A long essay in the New Left Review by Perry Anderson discusses the necessity of one-state for long-term peace:
From the beginning, no-one saw more clearly the nature of the Oslo Accords than Edward Said. Before his death he started to speak of a bi-national state, not as a programme but as a regulative idea—the only long-term prospect for peace in Palestine, however utopian it might seem in the short-run. In the decade and a half since, the number of voices making the same proposal, at greater length and with much greater specification, has multiplied. What in the inter-war period was a minority line of thinking in the Yishuv, extinguished in 1948, has become a significant strand in Palestinian opinion, with some echoes in Israel. The expansion of settlements in the West Bank and East Jerusalem, the construction of the Separation Wall, the insulation of Gaza, the scission between Fatah and Hamas, the futility of Arab representation within Israel, have leached credibility, however weak, from the Road Map. Some months into the Second Intifada, the first incisive argument by a Palestinian for a one-state solution appeared in early December 2001, in an article by Lama Abu-Odeh in the Boston Review—to this day, one of the most lucid and eloquent statements of the case. In the summer of 2002 it was succeeded by a powerful and more pointedly political piece from Ghada Karmi in the Lebanese journal Al-Adab. Three years later, the first book-length advocacy came with The One-State Solution from the American scholar Virginia Tilley, further developed in an effective rejoinder to a left-wing critic from Israel.
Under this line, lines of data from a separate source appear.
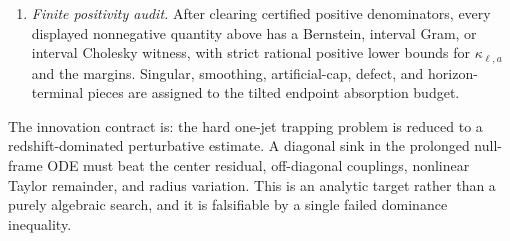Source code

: \begin{definition}
\begin{enumerate}
    \item \emph{Finite positivity audit.}  After clearing certified positive
    denominators, every displayed nonnegative quantity above has a Bernstein,
    interval Gram, or interval Cholesky witness, with strict rational positive
    lower bounds for $\kappa_{\ell,a}$ and the margins.  Singular, smoothing,
    artificial-cap, defect, and horizon-terminal pieces are assigned to the
    tilted endpoint absorption budget.
\end{enumerate}
The innovation contract is: the hard one-jet trapping problem is reduced to a
redshift-dominated perturbative estimate.  A diagonal sink in the prolonged
null-frame ODE must beat the center residual, off-diagonal couplings, nonlinear
Taylor remainder, and radius variation.  This is an analytic target rather than
a purely algebraic search, and it is falsifiable by a single failed dominance
inequality.
\end{definition}

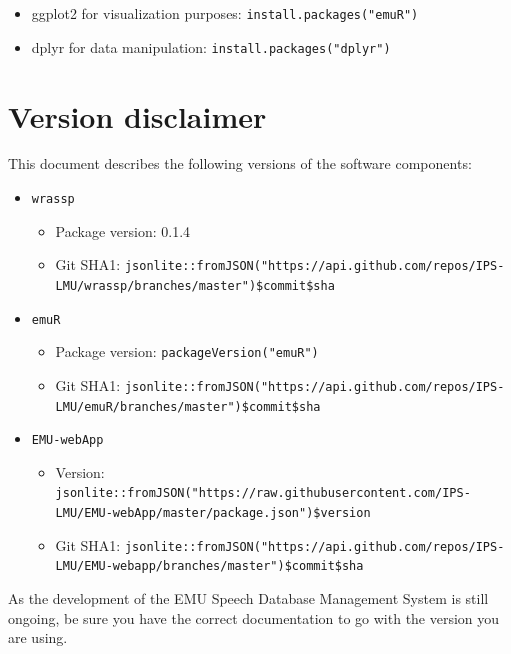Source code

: \documentclass[]{book}
\providecommand{\tightlist}{%
  \setlength{\itemsep}{0pt}\setlength{\parskip}{0pt}}
\theoremstyle{definition}
\theoremstyle{definition}
\theoremstyle{definition}
\theoremstyle{remark}
\begin{document}
\begin{itemize}
\tightlist
\item
  ggplot2 for visualization purposes: \texttt{install.packages("emuR")}
\item
  dplyr for data manipulation: \texttt{install.packages("dplyr")}
\end{itemize}

\section{Version disclaimer}\label{version-disclaimer}

This document describes the following versions of the software
components:

\begin{itemize}
\tightlist
\item
  \texttt{wrassp}

  \begin{itemize}
  \tightlist
  \item
    Package version: 0.1.4
  \item
    Git SHA1:
    \texttt{jsonlite::fromJSON("https://api.github.com/repos/IPS-LMU/wrassp/branches/master")\$commit\$sha}
  \end{itemize}
\item
  \texttt{emuR}

  \begin{itemize}
  \tightlist
  \item
    Package version: \texttt{packageVersion("emuR")}
  \item
    Git SHA1:
    \texttt{jsonlite::fromJSON("https://api.github.com/repos/IPS-LMU/emuR/branches/master")\$commit\$sha}
  \end{itemize}
\item
  \texttt{EMU-webApp}

  \begin{itemize}
  \tightlist
  \item
    Version:
    \texttt{jsonlite::fromJSON("https://raw.githubusercontent.com/IPS-LMU/EMU-webApp/master/package.json")\$version}
  \item
    Git SHA1:
    \texttt{jsonlite::fromJSON("https://api.github.com/repos/IPS-LMU/EMU-webapp/branches/master")\$commit\$sha}
  \end{itemize}
\end{itemize}

As the development of the EMU Speech Database Management System is still
ongoing, be sure you have the correct documentation to go with the
version you are using.
\end{document}
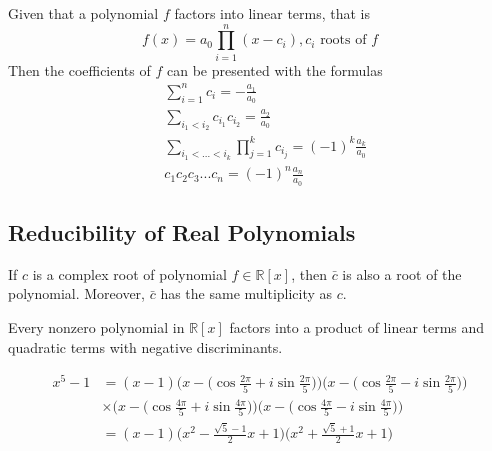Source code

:   \begin{theorem}
    Given that a polynomial $f$ factors into linear terms, that is 
    \begin{equation}
      f(x) = a_0 \prod_{i = 1}^{n} (x - c_i), c_i \text{ roots of } f
    \end{equation}
    Then the coefficients of $f$ can be presented with the formulas
    \begin{align*}
      & \sum_{i=1}^n c_i = - \frac{a_1}{a_0} \\
      & \sum_{i_1 < i_2} c_{i_1} c_{i_2} = \frac{a_2}{a_0} \\
      & \sum_{i_1< ...< i_k} \prod_{j = 1}^{k} c_{i_j} = (-1)^k \frac{a_k}{a_0} \\
      & c_1 c_2 c_3 ... c_n = (-1)^n \frac{a_n}{a_0}
    \end{align*}
  \end{theorem}

\subsection{Reducibility of Real Polynomials}

  \begin{theorem}
    If $c$ is a complex root of polynomial $f \in \mathbb{R}[x]$, then $\bar{c}$ is also a root of the polynomial. Moreover, $\bar{c}$ has the same multiplicity as $c$. 
  \end{theorem}

  \begin{corollary}
    Every nonzero polynomial in $\mathbb{R}[x]$ factors into a product of linear terms and quadratic terms with negative discriminants. 
  \end{corollary}

  \begin{example}
    \begin{align*}
      x^5 - 1 & = (x-1) \bigg( x - \Big( \cos{\frac{2\pi}{5}} + i \sin{\frac{2\pi}{5}}\Big) \bigg) \bigg( x - \Big( \cos{\frac{2\pi}{5}} - i \sin{\frac{2\pi}{5}}\Big) \bigg) \\
      & \times \bigg( x - \Big( \cos{\frac{4\pi}{5}} + i \sin{\frac{4\pi}{5}}\Big) \bigg) \bigg( x - \Big( \cos{\frac{4\pi}{5}} - i \sin{\frac{4\pi}{5}}\Big) \bigg) \\
      & = (x-1) \bigg( x^2 - \frac{\sqrt{5} - 1}{2} x + 1\bigg) \bigg( x^2 + \frac{\sqrt{5} + 1}{2} x + 1\bigg) 
    \end{align*}
  \end{example}

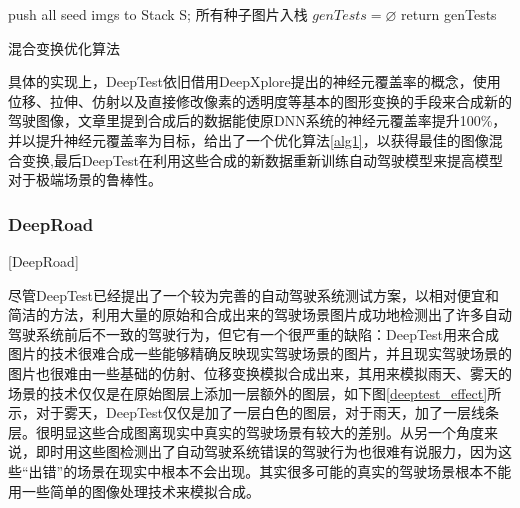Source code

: \begin{algorithm}[h]
    \small
    \SetAlgoLined


    push all seed imgs to Stack S; 所有种子图片入栈\;
    $genTests = \varnothing$\;
    return genTests
    \caption{混合变换优化算法\cite{DeepTest}}
    \label{alg1}
\end{algorithm}

具体的实现上，DeepTest依旧借用DeepXplore提出的神经元覆盖率的概念，使用位移、拉伸、仿射以及直接修改像素的透明度等基本的图形变换的手段来合成新的驾驶图像，文章里提到合成后的数据能使原DNN系统的神经元覆盖率提升100\%\cite{DeepTest}，并以提升神经元覆盖率为目标，给出了一个优化算法\ref{alg1}，以获得最佳的图像混合变换,最后DeepTest在利用这些合成的新数据重新训练自动驾驶模型来提高模型对于极端场景的鲁棒性。

\subsubsection{DeepRoad}[DeepRoad]

尽管DeepTest已经提出了一个较为完善的自动驾驶系统测试方案，以相对便宜和简洁的方法，利用大量的原始和合成出来的驾驶场景图片成功地检测出了许多自动驾驶系统前后不一致的驾驶行为，但它有一个很严重的缺陷：DeepTest用来合成图片的技术很难合成一些能够精确反映现实驾驶场景的图片，并且现实驾驶场景的图片也很难由一些基础的仿射、位移变换模拟合成出来，其用来模拟雨天、雾天的场景的技术仅仅是在原始图层上添加一层额外的图层，如下图\ref{deeptest_effect}所示，对于雾天，DeepTest仅仅是加了一层白色的图层，对于雨天，加了一层线条层。很明显这些合成图离现实中真实的驾驶场景有较大的差别。从另一个角度来说，即时用这些图检测出了自动驾驶系统错误的驾驶行为也很难有说服力，因为这些“出错”的场景在现实中根本不会出现。其实很多可能的真实的驾驶场景根本不能用一些简单的图像处理技术来模拟合成。

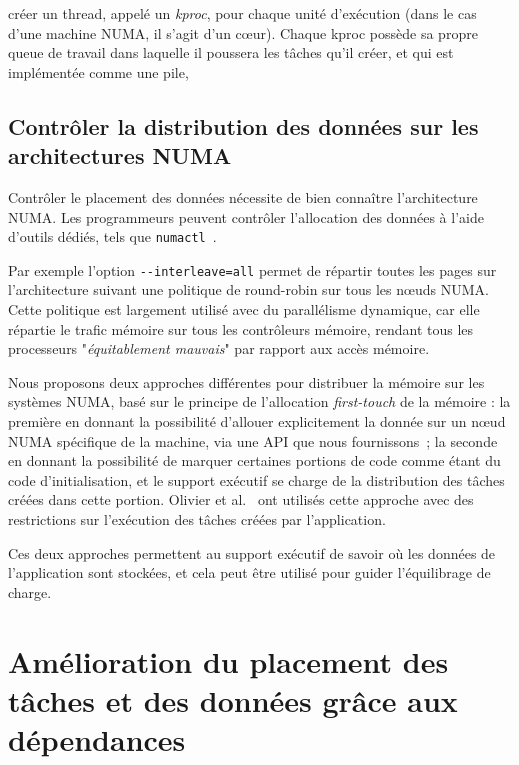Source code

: \documentclass[parallelisme]{compas2016}
\begin{document}
\kaapi créer un thread, appelé un \emph{kproc}, pour chaque unité d'exécution
(dans le cas d'une machine NUMA, il s'agit d'un cœur).
Chaque kproc possède sa propre queue de travail dans laquelle il poussera les
tâches qu'il créer, et qui est implémentée comme une pile,

\vspace*{-1ex}
\subsection{Contrôler la distribution des données sur les architectures NUMA}

Contrôler le placement des données nécessite de bien connaître l'architecture NUMA.
Les programmeurs peuvent contrôler l'allocation des données à l'aide d'outils
dédiés, tels que \verb/numactl/~\cite{DBLP:journals/corr/abs-1101-0093}.

Par exemple l'option \verb/--interleave=all/ permet de répartir toutes les pages
sur l'architecture suivant une politique de round-robin sur tous les nœuds NUMA.
Cette politique est largement utilisé avec du parallélisme dynamique,
car elle répartie le trafic mémoire sur tous les contrôleurs mémoire, rendant
tous les processeurs "\emph{équitablement mauvais}" par rapport aux accès mémoire.

Nous proposons deux approches différentes pour distribuer la mémoire sur les systèmes
NUMA, basé sur le principe de l'allocation \emph{first-touch} de la mémoire : la première
en donnant la possibilité d'allouer explicitement la donnée sur un nœud NUMA
spécifique de la machine, via une API que nous fournissons~\cite{Durand2013,BroFurGogWacNam10IJPP};
la seconde en donnant la possibilité de marquer certaines portions de code comme
étant du code d'initialisation, et le support exécutif se charge de la distribution
des tâches créées dans cette portion.
Olivier et al.~\cite{Olivier:2012:CMW:2388996.2389085} ont utilisés cette
approche avec des restrictions sur l'exécution des tâches créées par l'application.

Ces deux approches permettent au support exécutif de savoir où les données
de l'application sont stockées, et cela peut être utilisé pour guider l'équilibrage de charge.



\vspace*{-1ex}
\section{Amélioration du placement des tâches et des données grâce aux dépendances}
\label{sec:contributions}
\end{document}
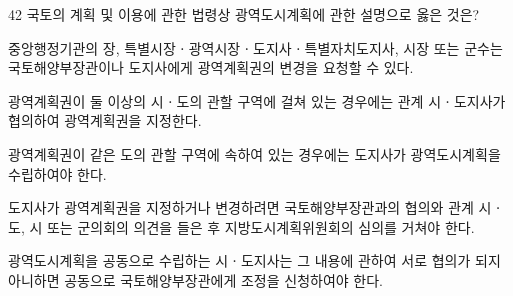 \begin{question}{42}
국토의 계획 및 이용에 관한 법령상 광역도시계획에 관한 설명으로 옳은 것은?
\begin{choices}
  \item 중앙행정기관의 장, 특별시장ㆍ광역시장ㆍ도지사ㆍ특별자치도지사, 시장 또는 군수는 국토해양부장관이나 도지사에게 광역계획권의 변경을 요청할 수 있다.
  \item 광역계획권이 둘 이상의 시ㆍ도의 관할 구역에 걸쳐 있는 경우에는 관계 시ㆍ도지사가 협의하여 광역계획권을 지정한다.
  \item 광역계획권이 같은 도의 관할 구역에 속하여 있는 경우에는 도지사가 광역도시계획을 수립하여야 한다.
  \item 도지사가 광역계획권을 지정하거나 변경하려면 국토해양부장관과의 협의와 관계 시ㆍ도, 시 또는 군의회의 의견을 들은 후 지방도시계획위원회의 심의를 거쳐야 한다.
  \item 광역도시계획을 공동으로 수립하는 시ㆍ도지사는 그 내용에 관하여 서로 협의가 되지 아니하면 공동으로 국토해양부장관에게 조정을 신청하여야 한다.
\end{choices}
\end{question}
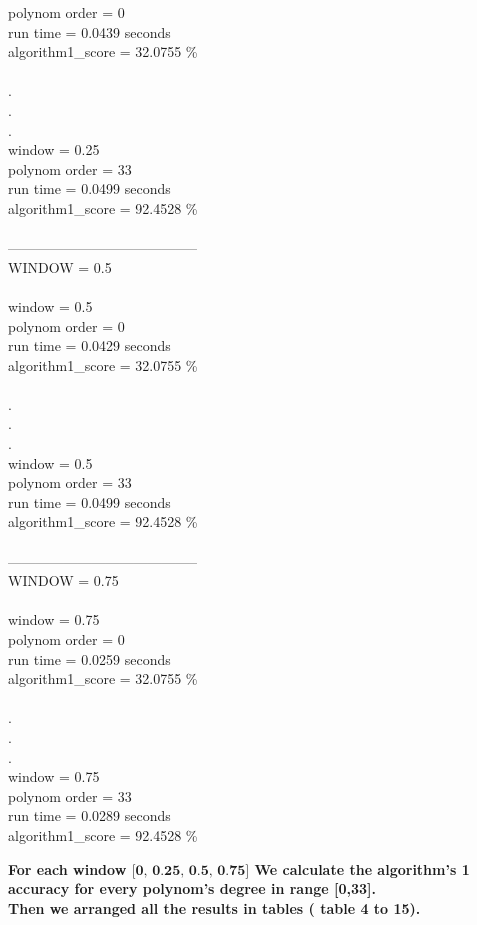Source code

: \documentclass{article}
\begin{document}
\begin{multicols}{2}
polynom order = 0\\
run time = 0.0439 seconds\\
algorithm1\_score = 32.0755 \%\\
\\
.\\
.\\
.\\
window = 0.25\\
polynom order = 33\\
run time = 0.0499 seconds\\
algorithm1\_score = 92.4528 \%\\
\\
-----------------------------------------\\
WINDOW = 0.5 \\\\
window = 0.5\\
polynom order = 0\\
run time = 0.0429 seconds\\
algorithm1\_score = 32.0755 \%\\
\\
.\\
.\\
.\\
window = 0.5\\
polynom order = 33\\
run time = 0.0499 seconds\\
algorithm1\_score = 92.4528 \%\\
\\
-----------------------------------------\\
WINDOW = 0.75 \\\\
window = 0.75\\
polynom order = 0\\
run time = 0.0259 seconds\\
algorithm1\_score = 32.0755 \%\\
\\
.\\
.\\
.\\
window = 0.75\\
polynom order = 33\\
run time = 0.0289 seconds\\
algorithm1\_score = 92.4528 \%\\
\end{multicols}

\textbf{For each window \(\textbf{[0, 0.25, 0.5, 0.75]}\) We calculate the algorithm's 1 accuracy for every polynom's degree in range [0,33]. \\ 
Then we arranged all the results in tables ( table 4 to 15).} \\
\end{document}

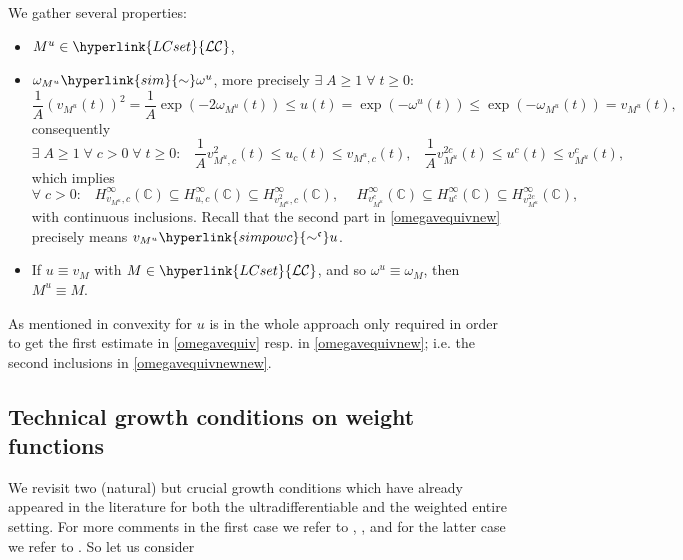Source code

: \documentclass[10pt]{amsart}%
\numberwithin{equation}{section}
\theoremstyle{plain}
\newcommand{\CC}{\mathbb{C}}
\begin{document}
We gather several properties:

\begin{itemize}
\item[$(i)$] $M^u\in\hyperlink{LCset}{\mathcal{LC}}$,

\item[$(ii)$] $\omega_{M^u}\hyperlink{sim}{\sim}\omega^u$, more precisely $\exists\;A\ge 1\;\forall\;t\ge 0:$
\begin{equation}\label{omegavequiv}
\frac{1}{A}(v_{M^{u}}(t))^{2}=\frac{1}{A}\exp(-2\omega_{M^u}(t))\le u(t)=\exp(-\omega^u(t))\le\exp(-\omega_{M^u}(t))=v_{M^u}(t),
\end{equation}
consequently
\begin{equation}\label{omegavequivnew}
\exists\;A\ge 1\;\forall\;c>0\;\forall\;t\ge 0:\;\;\;\frac{1}{A}v^2_{M^u,c}(t)\le u_c(t)\le v_{M^u,c}(t),\;\;\;\frac{1}{A}v^{2c}_{M^u}(t)\le u^c(t)\le v^c_{M^u}(t),
\end{equation}
which implies
\begin{equation}\label{omegavequivnewnew}
\forall\;c>0:\;\;\;H^{\infty}_{v_{M^u},c}(\CC)\subseteq H^{\infty}_{u,c}(\CC)\subseteq H^{\infty}_{v^2_{M^u},c}(\CC),\hspace{15pt}H^{\infty}_{v^c_{M^u}}(\CC)\subseteq H^{\infty}_{u^c}(\CC)\subseteq H^{\infty}_{v^{2c}_{M^u}}(\CC),
\end{equation}
with continuous inclusions. Recall that the second part in \eqref{omegavequivnew} precisely means $v_{M^u}\hyperlink{simpowc}{\sim^{\mathfrak{c}}}u$.

\item[$(iii)$] If $u\equiv v_M$ with $M\in\hyperlink{LCset}{\mathcal{LC}}$, and so $\omega^u\equiv\omega_M$, then $M^u\equiv M$.
\end{itemize}

As mentioned in \cite[Rem. 2.13]{weightedentirecharacterization} convexity for $u$ is in the whole approach only required in order to get the first estimate in \eqref{omegavequiv} resp. in \eqref{omegavequivnew}; i.e. the second inclusions in \eqref{omegavequivnewnew}.

\subsection{Technical growth conditions on weight functions}\label{modweightsection}
We revisit two (natural) but crucial growth conditions which have already appeared in the literature for both the ultradifferentiable and the weighted entire setting. For more comments in the first case we refer to \cite{BonetMeiseMelikhov07}, \cite{compositionpaper}, \cite{dissertation} and for the latter case we refer to \cite[Sect. 2.8 \& 2.9]{weightedentirecharacterization}. So let us consider
\end{document}
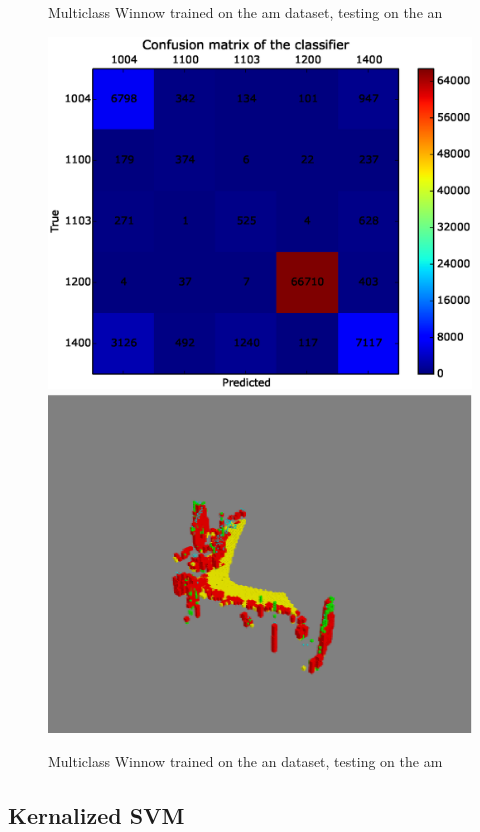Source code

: \documentclass[10pt,a4paper]{article}
\begin{document}
\begin{figure}[htp]
\caption{Multiclass Winnow trained on the am dataset, testing on the an}
\vspace{0.1 in}
\includegraphics[scale=0.4,trim = 0.3 0.3 0.3 0.3,clip]{figs/winnow_antoam_test1.eps}
\includegraphics[scale=0.4]{figs/winnow_antoam_test1_plot.eps}
\caption{Multiclass Winnow trained on the an dataset, testing on the am}
\label{}
\end{figure}


\subsection{Kernalized SVM}
\end{document}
Thereafter the dikes opened. In 2006 appeared the Palestinian-American Ali Abunimah’s One Country, in grace of style and inspiration of outlook the single book closest to Said’s own work. In 2007 Joel Kovel published a blistering attack on the conventions of Jewish nationalism in Overcoming Zionism: Creating a Single Democratic State in Israel/Palestine. In 2008 Said’s nephew Saree Makdisi produced what remains the best documented, most moving of all reports on the condition of the Occupied Territories, Palestine Inside Out, which ends with its own case for a single state. In 2012 two works by Israelis and a third with Israeli and Palestinian contributors appeared within a few months of each other: The One-State Condition by Ariella Azoulay and Adi Ophir, Beyond the Two-State Solution by Yehouda Shenhav and After Zionism: One State for Israel and Palestine, edited by Anthony Loewenstein and Ahmed Moor. In 2013, Rashid Khalidi’s Brokers of Deceit called for the self-dissolution of the Palestinian Authority and shift to a struggle for full democratic rights in a single state, while the volume edited by Hani Faris, The Failure of the Two-State Solution, brought together the most comprehensive set of reflections and proposals on a one-state agenda to date, from some twenty contributors. Ripostes to this literature have not been slow in coming, from both Israeli and Palestinian sides. In 2009, Benny Morris produced One State, Two States, Hussein Ibish What’s Wrong with the One-State Agenda?; in 2012, Asher Susser Israel, Jordan and Palestine: The Two-State Imperative; in 2014, a group of Israeli and Palestinian insiders collaborated on One Land, Two States, under Swedish guidance. A new intellectual landscape has begun to emerge, one in which Olmert himself could warn of the dangers to Israel of increased discussion of a single state in the Promised Land.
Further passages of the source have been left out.